◆ RECORDS PROVIDED ◆
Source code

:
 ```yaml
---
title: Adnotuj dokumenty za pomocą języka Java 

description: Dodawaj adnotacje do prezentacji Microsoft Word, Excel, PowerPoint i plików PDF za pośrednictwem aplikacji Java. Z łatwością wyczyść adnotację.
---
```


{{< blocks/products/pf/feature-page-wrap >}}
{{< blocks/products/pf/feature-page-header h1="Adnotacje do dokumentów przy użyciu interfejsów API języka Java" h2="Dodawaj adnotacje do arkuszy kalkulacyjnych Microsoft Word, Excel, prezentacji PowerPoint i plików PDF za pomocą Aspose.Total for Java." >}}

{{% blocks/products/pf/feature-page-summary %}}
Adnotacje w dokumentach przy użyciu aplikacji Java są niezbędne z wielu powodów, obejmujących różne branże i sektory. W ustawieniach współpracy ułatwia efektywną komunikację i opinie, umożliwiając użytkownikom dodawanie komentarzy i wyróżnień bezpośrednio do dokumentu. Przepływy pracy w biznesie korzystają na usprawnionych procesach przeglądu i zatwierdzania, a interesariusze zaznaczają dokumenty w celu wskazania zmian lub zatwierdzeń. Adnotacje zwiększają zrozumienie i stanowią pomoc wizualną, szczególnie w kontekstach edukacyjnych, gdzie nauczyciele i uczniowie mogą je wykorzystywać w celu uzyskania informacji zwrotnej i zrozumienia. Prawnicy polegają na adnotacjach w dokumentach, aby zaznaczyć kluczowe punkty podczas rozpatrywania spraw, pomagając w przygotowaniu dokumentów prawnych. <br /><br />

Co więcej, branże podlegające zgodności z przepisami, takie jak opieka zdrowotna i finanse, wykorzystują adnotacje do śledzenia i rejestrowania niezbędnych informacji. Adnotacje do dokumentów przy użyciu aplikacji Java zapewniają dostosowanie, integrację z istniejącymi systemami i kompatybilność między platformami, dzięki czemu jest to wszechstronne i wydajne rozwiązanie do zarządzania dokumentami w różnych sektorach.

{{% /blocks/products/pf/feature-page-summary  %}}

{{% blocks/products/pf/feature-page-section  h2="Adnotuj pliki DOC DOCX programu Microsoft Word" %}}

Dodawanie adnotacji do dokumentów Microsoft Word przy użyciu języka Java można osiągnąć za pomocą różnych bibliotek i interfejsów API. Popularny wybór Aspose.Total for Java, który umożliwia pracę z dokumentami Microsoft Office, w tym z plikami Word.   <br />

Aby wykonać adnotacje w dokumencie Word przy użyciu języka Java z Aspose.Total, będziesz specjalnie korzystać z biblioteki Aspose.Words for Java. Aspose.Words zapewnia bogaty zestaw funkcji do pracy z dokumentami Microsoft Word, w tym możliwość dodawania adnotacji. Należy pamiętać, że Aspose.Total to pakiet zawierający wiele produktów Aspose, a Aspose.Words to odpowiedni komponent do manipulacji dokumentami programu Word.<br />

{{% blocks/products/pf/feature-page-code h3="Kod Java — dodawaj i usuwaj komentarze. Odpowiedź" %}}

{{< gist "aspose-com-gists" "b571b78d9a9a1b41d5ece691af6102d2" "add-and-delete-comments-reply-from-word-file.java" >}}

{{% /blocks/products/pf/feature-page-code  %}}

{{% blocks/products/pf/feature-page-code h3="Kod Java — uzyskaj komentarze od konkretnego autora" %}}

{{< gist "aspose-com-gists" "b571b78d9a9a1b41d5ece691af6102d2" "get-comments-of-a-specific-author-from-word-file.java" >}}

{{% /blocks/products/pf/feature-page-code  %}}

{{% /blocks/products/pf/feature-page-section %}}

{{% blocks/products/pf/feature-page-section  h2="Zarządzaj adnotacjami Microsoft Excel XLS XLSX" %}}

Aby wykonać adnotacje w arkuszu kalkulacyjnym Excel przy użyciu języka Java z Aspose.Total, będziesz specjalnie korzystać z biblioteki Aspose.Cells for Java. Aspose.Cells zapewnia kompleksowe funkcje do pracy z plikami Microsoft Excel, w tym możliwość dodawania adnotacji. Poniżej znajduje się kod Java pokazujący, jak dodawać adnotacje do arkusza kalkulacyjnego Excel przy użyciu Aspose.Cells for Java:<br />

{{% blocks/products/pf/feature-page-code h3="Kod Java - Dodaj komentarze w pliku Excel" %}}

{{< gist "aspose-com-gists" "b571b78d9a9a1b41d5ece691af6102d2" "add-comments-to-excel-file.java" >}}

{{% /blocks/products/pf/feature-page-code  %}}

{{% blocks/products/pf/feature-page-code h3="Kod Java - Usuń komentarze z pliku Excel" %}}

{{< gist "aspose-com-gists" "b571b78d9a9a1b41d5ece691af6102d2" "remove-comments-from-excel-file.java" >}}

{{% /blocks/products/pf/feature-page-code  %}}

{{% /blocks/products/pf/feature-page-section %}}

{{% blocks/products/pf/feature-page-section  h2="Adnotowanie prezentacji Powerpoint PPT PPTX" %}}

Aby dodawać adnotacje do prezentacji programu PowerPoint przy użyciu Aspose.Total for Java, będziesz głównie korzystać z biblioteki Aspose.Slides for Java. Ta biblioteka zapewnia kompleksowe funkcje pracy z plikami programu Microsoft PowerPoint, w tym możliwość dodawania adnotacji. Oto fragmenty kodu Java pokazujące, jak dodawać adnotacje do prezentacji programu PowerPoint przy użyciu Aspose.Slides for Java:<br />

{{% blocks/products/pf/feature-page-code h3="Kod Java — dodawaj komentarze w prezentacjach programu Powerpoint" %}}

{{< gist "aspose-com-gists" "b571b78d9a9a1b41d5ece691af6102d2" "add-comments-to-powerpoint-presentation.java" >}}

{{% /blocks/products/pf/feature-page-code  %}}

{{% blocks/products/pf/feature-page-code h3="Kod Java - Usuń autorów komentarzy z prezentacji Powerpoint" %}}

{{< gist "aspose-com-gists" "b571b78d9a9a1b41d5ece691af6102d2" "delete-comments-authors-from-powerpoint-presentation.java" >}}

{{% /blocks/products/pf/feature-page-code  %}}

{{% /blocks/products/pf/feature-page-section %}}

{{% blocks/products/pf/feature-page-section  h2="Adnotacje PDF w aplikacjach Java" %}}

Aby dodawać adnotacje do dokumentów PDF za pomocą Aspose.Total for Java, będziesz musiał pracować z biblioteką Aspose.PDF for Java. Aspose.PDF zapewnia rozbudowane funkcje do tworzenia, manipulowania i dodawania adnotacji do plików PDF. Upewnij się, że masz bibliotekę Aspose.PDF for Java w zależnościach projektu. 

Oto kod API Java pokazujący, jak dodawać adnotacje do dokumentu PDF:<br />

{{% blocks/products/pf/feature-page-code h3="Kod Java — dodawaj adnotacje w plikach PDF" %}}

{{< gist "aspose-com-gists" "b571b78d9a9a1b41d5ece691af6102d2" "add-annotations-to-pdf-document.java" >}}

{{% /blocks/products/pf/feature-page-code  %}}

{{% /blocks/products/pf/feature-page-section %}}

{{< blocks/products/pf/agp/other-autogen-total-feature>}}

◆ REQUIRED ACTION ◆
Copy every record again, keeping each word unchanged.

◆ EXERCISE RESULT ◆
Source code

:
 ```yaml
---
title: Adnotuj dokumenty za pomocą języka Java 

description: Dodawaj adnotacje do prezentacji Microsoft Word, Excel, PowerPoint i plików PDF za pośrednictwem aplikacji Java. Z łatwością wyczyść adnotację.
---
```


{{< blocks/products/pf/feature-page-wrap >}}
{{< blocks/products/pf/feature-page-header h1="Adnotacje do dokumentów przy użyciu interfejsów API języka Java" h2="Dodawaj adnotacje do arkuszy kalkulacyjnych Microsoft Word, Excel, prezentacji PowerPoint i plików PDF za pomocą Aspose.Total for Java." >}}

{{% blocks/products/pf/feature-page-summary %}}
Adnotacje w dokumentach przy użyciu aplikacji Java są niezbędne z wielu powodów, obejmujących różne branże i sektory. W ustawieniach współpracy ułatwia efektywną komunikację i opinie, umożliwiając użytkownikom dodawanie komentarzy i wyróżnień bezpośrednio do dokumentu. Przepływy pracy w biznesie korzystają na usprawnionych procesach przeglądu i zatwierdzania, a interesariusze zaznaczają dokumenty w celu wskazania zmian lub zatwierdzeń. Adnotacje zwiększają zrozumienie i stanowią pomoc wizualną, szczególnie w kontekstach edukacyjnych, gdzie nauczyciele i uczniowie mogą je wykorzystywać w celu uzyskania informacji zwrotnej i zrozumienia. Prawnicy polegają na adnotacjach w dokumentach, aby zaznaczyć kluczowe punkty podczas rozpatrywania spraw, pomagając w przygotowaniu dokumentów prawnych. <br /><br />

Co więcej, branże podlegające zgodności z przepisami, takie jak opieka zdrowotna i finanse, wykorzystują adnotacje do śledzenia i rejestrowania niezbędnych informacji. Adnotacje do dokumentów przy użyciu aplikacji Java zapewniają dostosowanie, integrację z istniejącymi systemami i kompatybilność między platformami, dzięki czemu jest to wszechstronne i wydajne rozwiązanie do zarządzania dokumentami w różnych sektorach.

{{% /blocks/products/pf/feature-page-summary  %}}

{{% blocks/products/pf/feature-page-section  h2="Adnotuj pliki DOC DOCX programu Microsoft Word" %}}

Dodawanie adnotacji do dokumentów Microsoft Word przy użyciu języka Java można osiągnąć za pomocą różnych bibliotek i interfejsów API. Popularny wybór Aspose.Total for Java, który umożliwia pracę z dokumentami Microsoft Office, w tym z plikami Word.   <br />

Aby wykonać adnotacje w dokumencie Word przy użyciu języka Java z Aspose.Total, będziesz specjalnie korzystać z biblioteki Aspose.Words for Java. Aspose.Words zapewnia bogaty zestaw funkcji do pracy z dokumentami Microsoft Word, w tym możliwość dodawania adnotacji. Należy pamiętać, że Aspose.Total to pakiet zawierający wiele produktów Aspose, a Aspose.Words to odpowiedni komponent do manipulacji dokumentami programu Word.<br />

{{% blocks/products/pf/feature-page-code h3="Kod Java — dodawaj i usuwaj komentarze. Odpowiedź" %}}

{{< gist "aspose-com-gists" "b571b78d9a9a1b41d5ece691af6102d2" "add-and-delete-comments-reply-from-word-file.java" >}}

{{% /blocks/products/pf/feature-page-code  %}}

{{% blocks/products/pf/feature-page-code h3="Kod Java — uzyskaj komentarze od konkretnego autora" %}}

{{< gist "aspose-com-gists" "b571b78d9a9a1b41d5ece691af6102d2" "get-comments-of-a-specific-author-from-word-file.java" >}}

{{% /blocks/products/pf/feature-page-code  %}}

{{% /blocks/products/pf/feature-page-section %}}

{{% blocks/products/pf/feature-page-section  h2="Zarządzaj adnotacjami Microsoft Excel XLS XLSX" %}}

Aby wykonać adnotacje w arkuszu kalkulacyjnym Excel przy użyciu języka Java z Aspose.Total, będziesz specjalnie korzystać z biblioteki Aspose.Cells for Java. Aspose.Cells zapewnia kompleksowe funkcje do pracy z plikami Microsoft Excel, w tym możliwość dodawania adnotacji. Poniżej znajduje się kod Java pokazujący, jak dodawać adnotacje do arkusza kalkulacyjnego Excel przy użyciu Aspose.Cells for Java:<br />

{{% blocks/products/pf/feature-page-code h3="Kod Java - Dodaj komentarze w pliku Excel" %}}

{{< gist "aspose-com-gists" "b571b78d9a9a1b41d5ece691af6102d2" "add-comments-to-excel-file.java" >}}

{{% /blocks/products/pf/feature-page-code  %}}

{{% blocks/products/pf/feature-page-code h3="Kod Java - Usuń komentarze z pliku Excel" %}}

{{< gist "aspose-com-gists" "b571b78d9a9a1b41d5ece691af6102d2" "remove-comments-from-excel-file.java" >}}

{{% /blocks/products/pf/feature-page-code  %}}

{{% /blocks/products/pf/feature-page-section %}}

{{% blocks/products/pf/feature-page-section  h2="Adnotowanie prezentacji Powerpoint PPT PPTX" %}}

Aby dodawać adnotacje do prezentacji programu PowerPoint przy użyciu Aspose.Total for Java, będziesz głównie korzystać z biblioteki Aspose.Slides for Java. Ta biblioteka zapewnia kompleksowe funkcje pracy z plikami programu Microsoft PowerPoint, w tym możliwość dodawania adnotacji. Oto fragmenty kodu Java pokazujące, jak dodawać adnotacje do prezentacji programu PowerPoint przy użyciu Aspose.Slides for Java:<br />

{{% blocks/products/pf/feature-page-code h3="Kod Java — dodawaj komentarze w prezentacjach programu Powerpoint" %}}

{{< gist "aspose-com-gists" "b571b78d9a9a1b41d5ece691af6102d2" "add-comments-to-powerpoint-presentation.java" >}}

{{% /blocks/products/pf/feature-page-code  %}}

{{% blocks/products/pf/feature-page-code h3="Kod Java - Usuń autorów komentarzy z prezentacji Powerpoint" %}}

{{< gist "aspose-com-gists" "b571b78d9a9a1b41d5ece691af6102d2" "delete-comments-authors-from-powerpoint-presentation.java" >}}

{{% /blocks/products/pf/feature-page-code  %}}

{{% /blocks/products/pf/feature-page-section %}}

{{% blocks/products/pf/feature-page-section  h2="Adnotacje PDF w aplikacjach Java" %}}

Aby dodawać adnotacje do dokumentów PDF za pomocą Aspose.Total for Java, będziesz musiał pracować z biblioteką Aspose.PDF for Java. Aspose.PDF zapewnia rozbudowane funkcje do tworzenia, manipulowania i dodawania adnotacji do plików PDF. Upewnij się, że masz bibliotekę Aspose.PDF for Java w zależnościach projektu. 

Oto kod API Java pokazujący, jak dodawać adnotacje do dokumentu PDF:<br />

{{% blocks/products/pf/feature-page-code h3="Kod Java — dodawaj adnotacje w plikach PDF" %}}

{{< gist "aspose-com-gists" "b571b78d9a9a1b41d5ece691af6102d2" "add-annotations-to-pdf-document.java" >}}

{{% /blocks/products/pf/feature-page-code  %}}

{{% /blocks/products/pf/feature-page-section %}}

{{< blocks/products/pf/agp/other-autogen-total-feature>}}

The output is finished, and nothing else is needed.